[Start of Attachment]

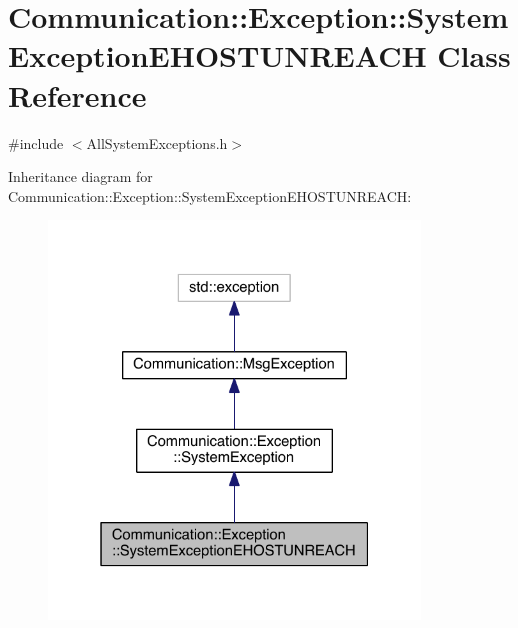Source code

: \hypertarget{class_communication_1_1_exception_1_1_system_exception_e_h_o_s_t_u_n_r_e_a_c_h}{}\section{Communication\+:\+:Exception\+:\+:System\+Exception\+E\+H\+O\+S\+T\+U\+N\+R\+E\+A\+C\+H Class Reference}
\label{class_communication_1_1_exception_1_1_system_exception_e_h_o_s_t_u_n_r_e_a_c_h}


{\ttfamily \#include $<$All\+System\+Exceptions.\+h$>$}



Inheritance diagram for Communication\+:\+:Exception\+:\+:System\+Exception\+E\+H\+O\+S\+T\+U\+N\+R\+E\+A\+C\+H\+:\nopagebreak
\begin{figure}[H]
\begin{center}
\leavevmode
\includegraphics[width=280pt]{class_communication_1_1_exception_1_1_system_exception_e_h_o_s_t_u_n_r_e_a_c_h__inherit__graph}
\end{center}
\end{figure}


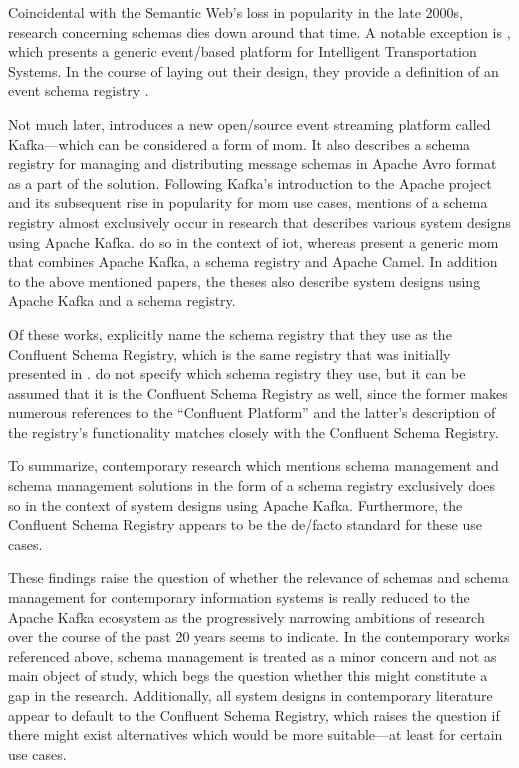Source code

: Coincidental with the Semantic Web's loss in popularity in the late 2000s, research concerning schemas dies down around that time.
A notable exception is \cite{ma_iip_2010}, which presents a generic event\-/based platform for Intelligent Transportation Systems.
In the course of laying out their design, they provide a definition of an event schema registry \parencite[see][p.~3]{ma_iip_2010}.

Not much later, \cite{kreps_kafka_2011} introduces a new open\-/source event streaming platform called Kafka---which can be considered a form of \gls{mom}. It also describes a schema registry for managing and distributing message schemas in Apache Avro format as a part of the solution.
Following Kafka's introduction to the Apache project and its subsequent rise in popularity for \gls{mom} use cases, mentions of a schema registry almost exclusively occur in research that describes various system designs using Apache Kafka.
\cites{muller_iot_2017}{radchenko_micro-workflows_2018}{ranjan_radar-base_2019} do so in the context of \gls{iot}, whereas \cite{g_b_high_2021} present a generic \gls{mom} that combines Apache Kafka, a schema registry and Apache Camel.
In addition to the above mentioned papers, the theses \cites{dessalegn_muruts_multi-tenant_2016}{auer_distributed_2017}{korhonen_using_2019} also describe system designs using Apache Kafka and a schema registry.

Of these works, \cites{muller_iot_2017}{radchenko_micro-workflows_2018}{dessalegn_muruts_multi-tenant_2016}{auer_distributed_2017}{korhonen_using_2019} explicitly name the schema registry that they use as the Confluent Schema Registry, which is the same registry that was initially presented in \cite{kreps_kafka_2011}.
\cites{ranjan_radar-base_2019}{g_b_high_2021} do not specify which schema registry they use, but it can be assumed that it is the Confluent Schema Registry as well, since the former makes numerous references to the \enquote{Confluent Platform} and the latter's description of the registry's functionality matches closely with the Confluent Schema Registry.

To summarize, contemporary research which mentions schema management and schema management solutions in the form of a schema registry exclusively does so in the context of system designs using Apache Kafka.
Furthermore, the Confluent Schema Registry appears to be the de\-/facto standard for these use cases.

These findings raise the question of whether the relevance of schemas and schema management for contemporary information systems is really reduced to the Apache Kafka ecosystem as the progressively narrowing ambitions of research over the course of the past 20 years seems to indicate.
In the contemporary works referenced above, schema management is treated as a minor concern and not as main object of study, which begs the question whether this might constitute a gap in the research.
Additionally, all system designs in contemporary literature appear to default to the Confluent Schema Registry, which raises the question if there might exist alternatives which would be more suitable---at least for certain use cases.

[End of Attachment]

[WHAT YOU HAVE TO DO] After removing the pictures, repeat the remaining records exactly.

[ANSWER FOR THE TASK]
Source code

: \hypertarget{class_communication_1_1_exception_1_1_system_exception_e_h_o_s_t_u_n_r_e_a_c_h}{}\section{Communication\+:\+:Exception\+:\+:System\+Exception\+E\+H\+O\+S\+T\+U\+N\+R\+E\+A\+C\+H Class Reference}
\label{class_communication_1_1_exception_1_1_system_exception_e_h_o_s_t_u_n_r_e_a_c_h}


{\ttfamily \#include $<$All\+System\+Exceptions.\+h$>$}



Inheritance diagram for Communication\+:\+:Exception\+:\+:System\+Exception\+E\+H\+O\+S\+T\+U\+N\+R\+E\+A\+C\+H\+:\nopagebreak
\begin{figure}[H]
\begin{center}
\leavevmode
\includegraphics[width=280pt]{class_communication_1_1_exception_1_1_system_exception_e_h_o_s_t_u_n_r_e_a_c_h__inherit__graph}
\end{center}
\end{figure}


Source code

: Coincidental with the Semantic Web's loss in popularity in the late 2000s, research concerning schemas dies down around that time.
A notable exception is \cite{ma_iip_2010}, which presents a generic event\-/based platform for Intelligent Transportation Systems.
In the course of laying out their design, they provide a definition of an event schema registry \parencite[see][p.~3]{ma_iip_2010}.

Not much later, \cite{kreps_kafka_2011} introduces a new open\-/source event streaming platform called Kafka---which can be considered a form of \gls{mom}. It also describes a schema registry for managing and distributing message schemas in Apache Avro format as a part of the solution.
Following Kafka's introduction to the Apache project and its subsequent rise in popularity for \gls{mom} use cases, mentions of a schema registry almost exclusively occur in research that describes various system designs using Apache Kafka.
\cites{muller_iot_2017}{radchenko_micro-workflows_2018}{ranjan_radar-base_2019} do so in the context of \gls{iot}, whereas \cite{g_b_high_2021} present a generic \gls{mom} that combines Apache Kafka, a schema registry and Apache Camel.
In addition to the above mentioned papers, the theses \cites{dessalegn_muruts_multi-tenant_2016}{auer_distributed_2017}{korhonen_using_2019} also describe system designs using Apache Kafka and a schema registry.

Of these works, \cites{muller_iot_2017}{radchenko_micro-workflows_2018}{dessalegn_muruts_multi-tenant_2016}{auer_distributed_2017}{korhonen_using_2019} explicitly name the schema registry that they use as the Confluent Schema Registry, which is the same registry that was initially presented in \cite{kreps_kafka_2011}.
\cites{ranjan_radar-base_2019}{g_b_high_2021} do not specify which schema registry they use, but it can be assumed that it is the Confluent Schema Registry as well, since the former makes numerous references to the \enquote{Confluent Platform} and the latter's description of the registry's functionality matches closely with the Confluent Schema Registry.

To summarize, contemporary research which mentions schema management and schema management solutions in the form of a schema registry exclusively does so in the context of system designs using Apache Kafka.
Furthermore, the Confluent Schema Registry appears to be the de\-/facto standard for these use cases.

These findings raise the question of whether the relevance of schemas and schema management for contemporary information systems is really reduced to the Apache Kafka ecosystem as the progressively narrowing ambitions of research over the course of the past 20 years seems to indicate.
In the contemporary works referenced above, schema management is treated as a minor concern and not as main object of study, which begs the question whether this might constitute a gap in the research.
Additionally, all system designs in contemporary literature appear to default to the Confluent Schema Registry, which raises the question if there might exist alternatives which would be more suitable---at least for certain use cases.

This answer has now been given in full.